The Consumers’ Foundation yesterday said a decision by the Department of Health to initiate the second-generation National Health Insurance (NHI) program at the current premium rate of 5.17 percent rather than at 4.91 percent, as announced in May, was a breach of faith and would steal from the poor to benefit the rich.
The second-generation NHI program is scheduled to be implemented in January, with a supplementary premium of 2 percent, the foundation said, adding that Department of Health Minister Chiu Wen-ta (邱文達) had said in April that the current premium rate should be adjusted to 4.91 percent.
The department is breaking its promise and is disguising the fact that the premuim will be increased, the foundation said.
“According to statistics, NHI expenditure on households with the lowest 20 percent of income grew by only 4 percent between 2000 and 2009, but expenditure on households with the highest 20 percent of income grew by 40 percent in the same period,” Consumers’ Foundation board member Hsieh Tien-jen (謝天仁) said.
“Rich people are using more medical resources than poor people, but paying the same premium rate,” he said. “This is against the spirit of the second-generation NHI program and the department should be held responsible.”
In addition, while GDP this year is expected to be below 2 percent, the growth rate of the NHI program this year is 4.3 percent and the growth rate of the total expenditure cap is set at 6 percent, he said, adding that he wondered how the medical industry can be booming while other industries suffer.
Moreover, the department has allocated a NT$4.5 billion (US$152 million) budget to improve the quality of nursing in medical facilities, but cases of nurses being overworked remain in the news, Hsieh said, adding that the foundation urges the department to re-evaluate the funding for the NHI program and to examine whether the money is being put to proper use.
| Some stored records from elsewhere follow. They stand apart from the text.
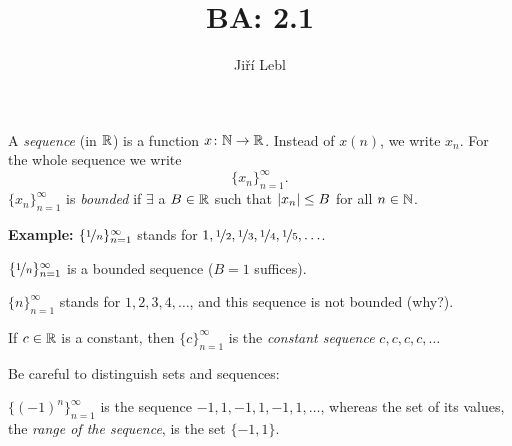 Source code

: \documentclass[10pt,aspectratio=149]{beamer}
\author{Ji\v{r}\'i Lebl}
\institute[OSU]{%
Departemento pri Matematiko de Oklahoma {\^S}tata Universitato}
\title{BA: 2.1}
\date{}
\begin{document}
\begin{frame}
\titlepage
\end{frame}

\begin{frame}
\begin{definition}
A \emph{sequence} (in ${\mathbb{R}}$) is a function $x \colon {\mathbb{N}} \to
{\mathbb{R}}$.  Instead of $x(n)$, we write $x_n$.  For the whole sequence
we write
\begin{equation*}
\{ x_n \}_{n=1}^\infty .
\end{equation*}
\pause
$\{ x_n \}_{n=1}^\infty$ is \emph{bounded} if
$\exists$ a $B \in {\mathbb{R}}$ such that
\quad
$\left\lvert {x_n} \right\rvert \leq B$ \quad for all $n \in {\mathbb{N}}$.
\end{definition}

\pause

\textbf{Example:}
$\{ \nicefrac{1}{n} \}_{n=1}^\infty$ stands for
$1, \nicefrac{1}{2}, \nicefrac{1}{3}, \nicefrac{1}{4}, \nicefrac{1}{5}, \ldots$.

\pause
$\{ \nicefrac{1}{n} \}_{n=1}^\infty$
is a bounded sequence ($B=1$ suffices).

\medskip
\pause

$\{ n \}_{n=1}^\infty$ stands for
$1,2,3,4,\ldots$, and this sequence is not bounded (why?).

\medskip
\pause

If $c \in {\mathbb{R}}$ is a constant, then $\{ c \}_{n=1}^\infty$
is the \emph{constant sequence}
$c,c,c,c,\ldots$

\medskip
\pause

Be careful to distinguish sets and sequences:

$\{ {(-1)}^n \}_{n=1}^\infty$ is the sequence
$-1,1,-1,1,-1,1,\ldots$, whereas the set of its values, the
\emph{range of the sequence},
is the set $\{ -1, 1 \}$.

\end{frame}
\end{document}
The foundation said it feared an increased NHI program would result in wasteful spending on medical resources, while consumers would have to pay a higher premium than at present, which is a heavy burden for the poorer people in society.
He urged the department to keep its promise and lower the premium to 4.91 percent, as well as re-evaluate expenditure to ensure it is being used effectively.
In related developments, a proposed policy to levy a 2 percent supplementary premium on interest-derived income above a threshold of NT$2,000 on a single account has seen people searching for a legal loophole by splitting their savings accounts.
In addition to interest-derived income, the new system would also tax supplementary premiums — which will be calculated on a single-transaction basis on the principle of “withholding the premium at source” — on income earned from other sources, such as bonuses, stock dividends and rental income.
The maximum amount for each transaction is set at NT$10 million.
The 2 percent premium will be applied to both cash dividends and stock dividends, which are calculated at NT$10 per share, should the combined value of a person’s annual dividends exceed the statutory threshold.
However, if the amount of cash dividends obtained by a stockholder falls short of covering the said person’s payable premium, the Bureau of National Health Insurance would issue a payment demand to that person or take the amount from their next monthly premium.